Brucellosis causes pregnant cattle, bison, elk and other animals to miscarry. It has been largely eradicated outside the Yellowstone region of Idaho, Montana and Wyoming, where it lingers in wildlife.






Lyndsay Cole with the Agriculture Department's Animal and Plant Health Inspection Service said the agency's new rules give states more control over managing brucellosis within their borders. They also recognize that periodic transmissions from wildlife-to-cattle should be treated differently from cattle-to-cattle transmissions.






"In these cases that are popping up, we recognize that the chance of (an infected) cattle herd spreading it to other herds is slim to none as long as they are quarantined and the infected animals removed," she said.






Montana state veterinarian Marty Zaluski called the shift in federal policy a game-changer for brucellosis management in livestock.

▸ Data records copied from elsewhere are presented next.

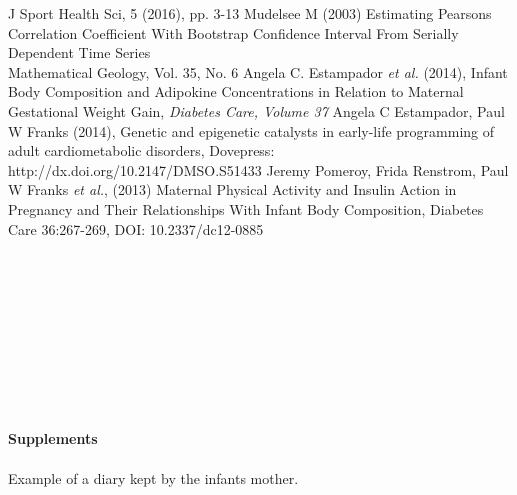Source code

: \documentclass{article}
\begin{document}
\begin{thebibliography}{99}
J Sport Health Sci, 5 (2016), pp. 3-13
Mudelsee M (2003) Estimating Pearsons Correlation Coefficient With Bootstrap Confidence Interval From Serially
Dependent Time Series\\
Mathematical Geology, Vol. 35, No. 6
Angela C. Estampador \textit{et al.} (2014), Infant Body Composition and Adipokine Concentrations in Relation to Maternal Gestational Weight Gain,
\newblock \textit{Diabetes Care, Volume 37}
Angela C Estampador, Paul W Franks (2014), Genetic and epigenetic catalysts in early-life programming of adult cardiometabolic disorders, Dovepress: \\http://dx.doi.org/10.2147/DMSO.S51433
Jeremy Pomeroy, Frida Renstrom, Paul W Franks \textit{et al.}, (2013) Maternal Physical Activity and Insulin Action in Pregnancy and Their Relationships With Infant Body Composition, Diabetes Care 36:267-269, DOI: 10.2337/dc12-0885
\end{thebibliography}
\\
\\
\\
\\
\\
\\
\\
\\
\\
\Large{\textbf{Supplements}}
\\
\\
\normalsize Example of a diary kept by the infants mother.

\end{document}
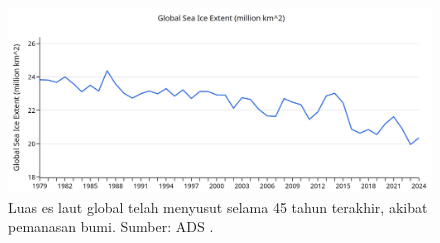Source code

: \documentclass[10pt,twocolumn,letterpaper]{article}
\begin{document}
\begin{figure}[t]
\begin{center}
\includegraphics[width=1\textwidth]{ice.jpg}
\end{center}
   \caption{Luas es laut global telah menyusut selama 45 tahun terakhir, akibat pemanasan bumi. Sumber: ADS \cite{149}.}
\label{fig:24}
\end{figure}

\clearpage
\twocolumn

{\small
\renewcommand{\refname}{References}


}
\end{document}

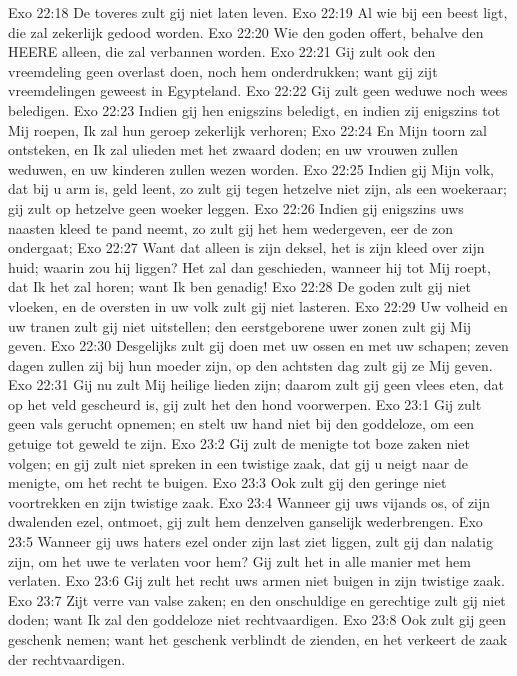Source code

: Exo 22:18  De toveres zult gij niet laten leven.
Exo 22:19  Al wie bij een beest ligt, die zal zekerlijk gedood worden.
Exo 22:20  Wie den goden offert, behalve den HEERE alleen, die zal verbannen worden.
Exo 22:21  Gij zult ook den vreemdeling geen overlast doen, noch hem onderdrukken; want gij zijt vreemdelingen geweest in Egypteland.
Exo 22:22  Gij zult geen weduwe noch wees beledigen.
Exo 22:23  Indien gij hen enigszins beledigt, en indien zij enigszins tot Mij roepen, Ik zal hun geroep zekerlijk verhoren;
Exo 22:24  En Mijn toorn zal ontsteken, en Ik zal ulieden met het zwaard doden; en uw vrouwen zullen weduwen, en uw kinderen zullen wezen worden.
Exo 22:25  Indien gij Mijn volk, dat bij u arm is, geld leent, zo zult gij tegen hetzelve niet zijn, als een woekeraar; gij zult op hetzelve geen woeker leggen.
Exo 22:26  Indien gij enigszins uws naasten kleed te pand neemt, zo zult gij het hem wedergeven, eer de zon ondergaat;
Exo 22:27  Want dat alleen is zijn deksel, het is zijn kleed over zijn huid; waarin zou hij liggen? Het zal dan geschieden, wanneer hij tot Mij roept, dat Ik het zal horen; want Ik ben genadig!
Exo 22:28  De goden zult gij niet vloeken, en de oversten in uw volk zult gij niet lasteren.
Exo 22:29  Uw volheid en uw tranen zult gij niet uitstellen; den eerstgeborene uwer zonen zult gij Mij geven.
Exo 22:30  Desgelijks zult gij doen met uw ossen en met uw schapen; zeven dagen zullen zij bij hun moeder zijn, op den achtsten dag zult gij ze Mij geven.
Exo 22:31  Gij nu zult Mij heilige lieden zijn; daarom zult gij geen vlees eten, dat op het veld gescheurd is, gij zult het den hond voorwerpen.
Exo 23:1  Gij zult geen vals gerucht opnemen; en stelt uw hand niet bij den goddeloze, om een getuige tot geweld te zijn.
Exo 23:2  Gij zult de menigte tot boze zaken niet volgen; en gij zult niet spreken in een twistige zaak, dat gij u neigt naar de menigte, om het recht te buigen.
Exo 23:3  Ook zult gij den geringe niet voortrekken en zijn twistige zaak.
Exo 23:4  Wanneer gij uws vijands os, of zijn dwalenden ezel, ontmoet, gij zult hem denzelven ganselijk wederbrengen.
Exo 23:5  Wanneer gij uws haters ezel onder zijn last ziet liggen, zult gij dan nalatig zijn, om het uwe te verlaten voor hem? Gij zult het in alle manier met hem verlaten.
Exo 23:6  Gij zult het recht uws armen niet buigen in zijn twistige zaak.
Exo 23:7  Zijt verre van valse zaken; en den onschuldige en gerechtige zult gij niet doden; want Ik zal den goddeloze niet rechtvaardigen.
Exo 23:8  Ook zult gij geen geschenk nemen; want het geschenk verblindt de zienden, en het verkeert de zaak der rechtvaardigen.
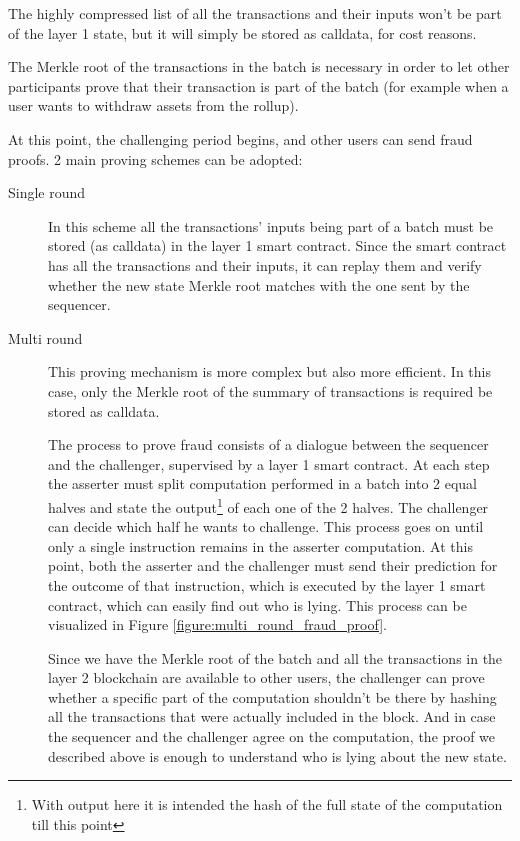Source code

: \documentclass[12pt]{article}
\begin{document}
The highly compressed list of all the transactions and their inputs won't be part of the layer 1 state, but it will simply be stored as calldata, for cost reasons.

The Merkle root of the transactions in the batch is necessary in order to let other participants prove that their transaction is part of the batch (for example when a user wants to withdraw assets from the rollup).

At this point, the challenging period begins, and other users can send fraud proofs. 2 main proving schemes can be adopted:
\begin{description}
    \item[Single round] In this scheme all the transactions' inputs being part of a batch must be stored (as calldata) in the layer 1 smart contract. Since the smart contract has all the transactions and their inputs, it can replay them and verify whether the new state Merkle root matches with the one sent by the sequencer.
    \item[Multi round] This proving mechanism is more complex but also more efficient. In this case, only the Merkle root of the summary of transactions is required be stored as calldata.
                        
                        The process to prove fraud consists of a dialogue between the sequencer and the challenger, supervised by a layer 1 smart contract. At each step the asserter must split computation performed in a batch into 2 equal halves and state the output\footnote{With output here it is intended the hash of the full state of the computation till this point} of each one of the 2 halves. The challenger can decide which half he wants to challenge.
                        This process goes on until only a single instruction remains in the asserter computation. At this point, both the asserter and the challenger must send their prediction for the outcome of that instruction, which is executed by the layer 1 smart contract, which can easily find out who is lying. This process can be visualized in Figure \ref{figure:multi_round_fraud_proof}.

                        Since we have the Merkle root of the batch and all the transactions in the layer 2 blockchain are available to other users, the challenger can prove whether a specific part of the computation shouldn't be there by hashing all the transactions that were actually included in the block. 
                        And in case the sequencer and the challenger agree on the computation, the proof we described above is enough to understand who is lying about the new state.
\end{description}
\end{document}
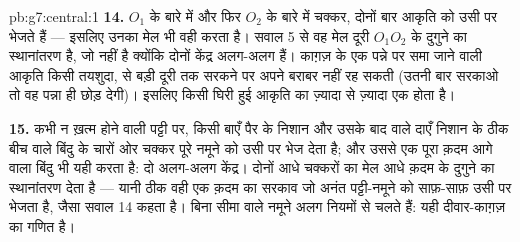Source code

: \begin{solution}{pb:g7:central:1}
\textbf{14.} $O_1$ के बारे में और फिर $O_2$ के बारे में  चक्कर,
दोनों बार आकृति को उसी पर भेजते हैं --- इसलिए उनका मेल भी वही करता
है। सवाल 5 से वह मेल दूरी $O_1 O_2$ के दुगुने का स्थानांतरण है, जो
 नहीं है क्योंकि दोनों केंद्र अलग-अलग हैं। काग़ज़ के एक पन्ने
पर समा जाने वाली आकृति किसी तयशुदा,  से बड़ी दूरी तक सरकने पर
अपने बराबर नहीं रह सकती (उतनी बार सरकाओ तो वह पन्ना ही छोड़ देगी)।
इसलिए किसी घिरी हुई आकृति का ज़्यादा से ज़्यादा एक 
होता है।

\textbf{15.} कभी न ख़त्म होने वाली पट्टी पर, किसी बाएँ पैर के निशान
और उसके बाद वाले दाएँ निशान के ठीक बीच वाले बिंदु के चारों ओर 
चक्कर पूरे नमूने को उसी पर भेज देता है; और उससे एक पूरा क़दम आगे
वाला बिंदु भी यही करता है: दो अलग-अलग केंद्र। दोनों आधे चक्करों का
मेल आधे क़दम के दुगुने का स्थानांतरण देता है --- यानी ठीक वही एक
क़दम का सरकाव जो अनंत पट्टी-नमूने को साफ़-साफ़ उसी पर भेजता है, जैसा
सवाल 14 कहता है। बिना सीमा वाले नमूने अलग नियमों से चलते हैं: यही
दीवार-काग़ज़ का गणित है।

\end{solution}
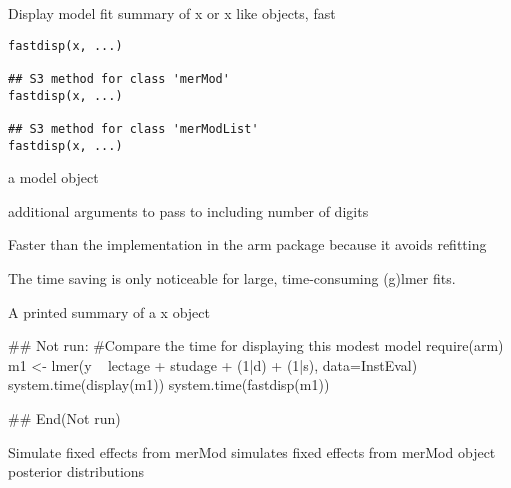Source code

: \documentclass[letterpaper]{book}
\begin{document}
%
\begin{Description}\relax
Display model fit summary of x or x like objects, fast
\end{Description}
%
\begin{Usage}
\begin{verbatim}
fastdisp(x, ...)

## S3 method for class 'merMod'
fastdisp(x, ...)

## S3 method for class 'merModList'
fastdisp(x, ...)
\end{verbatim}
\end{Usage}
%
\begin{Arguments}
\begin{ldescription}
\item[\code{x}] a model object

\item[\code{...}] additional arguments to pass to 
including number of digits
\end{ldescription}
\end{Arguments}
%
\begin{Details}\relax
Faster than the implementation in the arm package because it avoids refitting

The time saving is only noticeable for large, time-consuming (g)lmer
fits.
\end{Details}
%
\begin{Value}
A printed summary of a x object
\end{Value}
%
\begin{SeeAlso}\relax
{}
\end{SeeAlso}
%
\begin{Examples}
\begin{ExampleCode}
## Not run: 
#Compare the time for displaying this modest model
require(arm)
m1 <- lmer(y ~ lectage + studage + (1|d) + (1|s), data=InstEval)
system.time(display(m1))
system.time(fastdisp(m1))

## End(Not run)
\end{ExampleCode}
\end{Examples}
%
\begin{Description}\relax
Simulate fixed effects from merMod
 simulates fixed effects from merMod object posterior distributions
\end{Description}
\end{document}
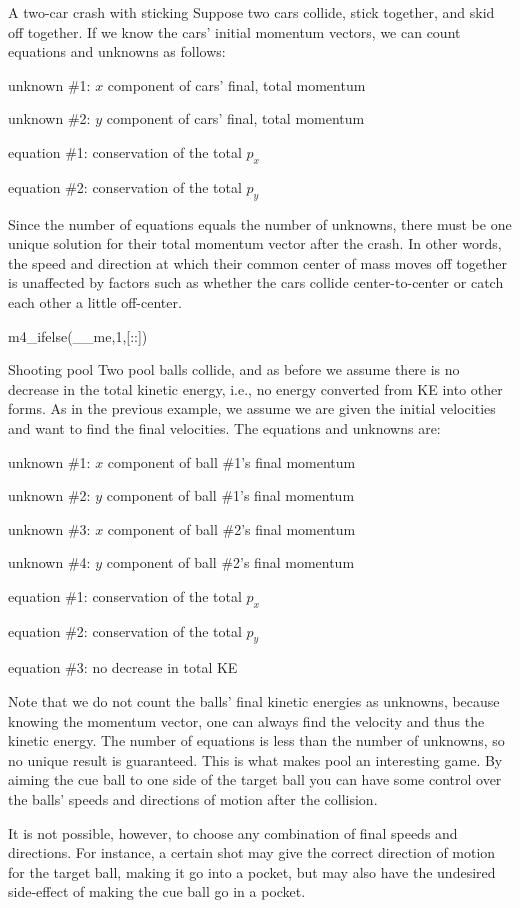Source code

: \begin{eg}{A two-car crash with sticking}
Suppose two cars collide, stick together, and skid off
together. If we know the cars' initial momentum vectors, we
can count equations and unknowns as follows:

unknown \#1: $x$ component of cars' final, total momentum

unknown \#2: $y$ component of cars' final, total momentum

equation \#1: conservation of the total $p_x$

equation \#2: conservation of the total $p_y$

\noindent Since the number of equations equals the number of unknowns,
there must be one unique solution for their total momentum
vector after the crash. In other words, the speed and
direction at which their common center of mass moves off
together is unaffected by factors such as whether the cars
collide center-to-center or catch each other a little off-center.
\end{eg}

m4_ifelse(__me,1,[:\vfill:])

\begin{eg}{Shooting pool}
Two pool balls collide, and as before we assume there is no
decrease in the total kinetic energy, i.e., no energy
converted from KE into other forms. As in the previous
example, we assume we are given the initial velocities and
want to find the final velocities. The equations and unknowns are:

unknown \#1: $x$ component of ball \#1's final momentum

unknown \#2: $y$ component of ball \#1's final momentum

unknown \#3: $x$ component of ball \#2's final momentum

unknown \#4: $y$ component of ball \#2's final momentum

equation \#1: conservation of the total $p_x$

equation \#2: conservation of the total $p_y$

equation \#3: no decrease in total KE

Note that we do not count the balls' final kinetic energies
as unknowns, because knowing the momentum vector, one can
always find the velocity and thus the kinetic energy. The
number of equations is less than the number of unknowns, so
no unique result is guaranteed. This is what makes pool an
interesting game. By aiming the cue ball to one side of the
target ball you can have some control over the balls' speeds
and directions of motion after the collision.

It is not possible, however, to choose any combination of
final speeds and directions. For instance, a certain shot
may give the correct direction of motion for the target
ball, making it go into a pocket, but may also have the
undesired side-effect of making the cue ball go in a pocket.
\end{eg}

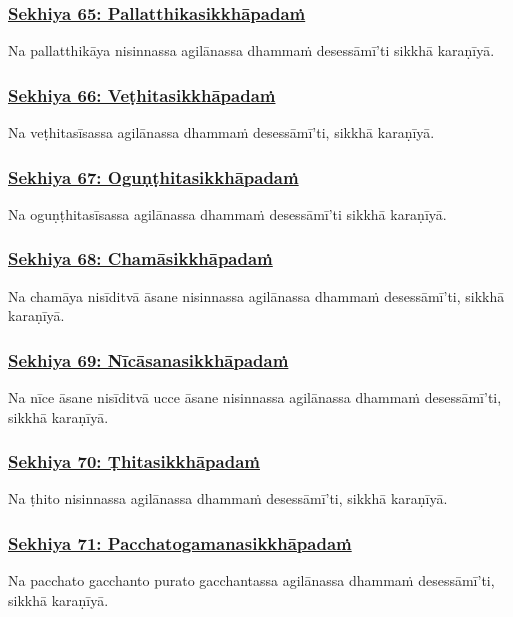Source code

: \subsubsection*{\hyperref[training65]{Sekhiya 65: Pallatthikasikkhāpadaṁ}}
\label{sekh65}
Na pallatthikāya nisinnassa agilānassa dhammaṁ desessāmī'ti sikkhā karaṇīyā.

\subsubsection*{\hyperref[training66]{Sekhiya 66: Veṭhitasikkhāpadaṁ}}
\label{sekh66}
Na veṭhitasīsassa agilānassa dhammaṁ desessāmī'ti, sikkhā karaṇīyā.

\subsubsection*{\hyperref[training67]{Sekhiya 67: Oguṇṭhitasikkhāpadaṁ}}
\label{sekh67}
Na oguṇṭhitasīsassa agilānassa dhammaṁ desessāmī'ti sikkhā karaṇīyā.

\subsubsection*{\hyperref[training68]{Sekhiya 68: Chamāsikkhāpadaṁ}}
\label{sekh68}
Na chamāya nisīditvā āsane nisinnassa agilānassa dhammaṁ desessāmī'ti, sikkhā karaṇīyā.

\subsubsection*{\hyperref[training69]{Sekhiya 69: Nīcāsanasikkhāpadaṁ}}
\label{sekh69}
Na nīce āsane nisīditvā ucce āsane nisinnassa agilānassa dhammaṁ desessāmī'ti, sikkhā karaṇīyā.

\subsubsection*{\hyperref[training70]{Sekhiya 70: Ṭhitasikkhāpadaṁ}}
\label{sekh70}
Na ṭhito nisinnassa agilānassa dhammaṁ desessāmī'ti, sikkhā karaṇīyā.

\subsubsection*{\hyperref[training71]{Sekhiya 71: Pacchatogamanasikkhāpadaṁ}}
\label{sekh71}
Na pacchato gacchanto purato gacchantassa agilānassa dhammaṁ desessāmī'ti, sikkhā karaṇīyā.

Instead of the heavy hand of the Department of Agriculture coming down on states with infections, Zaluski said agriculture officials are finally acknowledging the Yellowstone region is unique.






The states must agree to essentially draw a line around a disease hot zone near the park. The most stringent brucellosis restrictions -- vaccination requirements and blood tests for animals being shipped out of state -- are reserved for livestock producers inside the zone, known as the designated surveillance area.






But ranchers inside the area complain of being stigmatized.






At a hearing before the Montana Legislature last week, cattle producers living near Yellowstone National Park urged adoption of a bill from a Republican lawmaker from Wilsall that includes a sunset clause for the state's new surveillance area.






Park County livestock producer Druska Kinkie said during a Thursday hearing on the measure that cattle buyers have been more reluctant to buy when they learn an animal comes from the designated brucellosis area.






"There's no reason why a designated surveillance area should be in place in perpetuity," she said.






Zaluski warned the bill from state Sen. Ron Arthun could undermine the state's effort to comply with the new federal rules -- and potentially lead to a loss of Montana's brucellosis-free status. The measure has not yet come to a vote.






Conservationists generally support the federal rules, characterizing them as a major step toward relieving livestock industry concerns over Yellowstone's wildlife.






Although the rules have been in place only temporarily since Dec. 27 and remain open to public comment, backers hope they will lead officials to re-think the need to capture and slaughter bison that migrate outside the park to find food in Montana.






"The brucellosis concerns from a regulatory and economic perspective have largely evaporated," said Mark Pearson with the Greater Yellowstone Coalition.






Wildlife officials say about half of the park's bison test positive for exposure to brucellosis. The prevalence rate among elk has been on the rise. Within one elk herd at the northern end of Yellowstone, the rate has gone from about 1 percent of animals in the early 1990s to more than 15 percent in some areas in recent years.






At least eight cattle infections have been found over the last decade, with elk believed to be the main source of those transmissions. Yet because elk roam freely and often in small numbers, there have been few efforts to control their movements.






That leaves bison -- which generally move in large groups -- as the animals most restricted by brucellosis containment efforts. Zaluski said that is not likely to change in the short term.






Even if new habitat were opened to the animals, he said that would merely change where the line has to be drawn to protect cattle. Once that additional habitat filled up and bison started to migrate beyond it, the problem of what to do with the animals would return, he said.






"I have some reluctance to speak about additional habitat without a greater conversation about population management," he said. "It's like buying another pair of pants because you keep getting fatter. At some point you'll grow out of those pants too."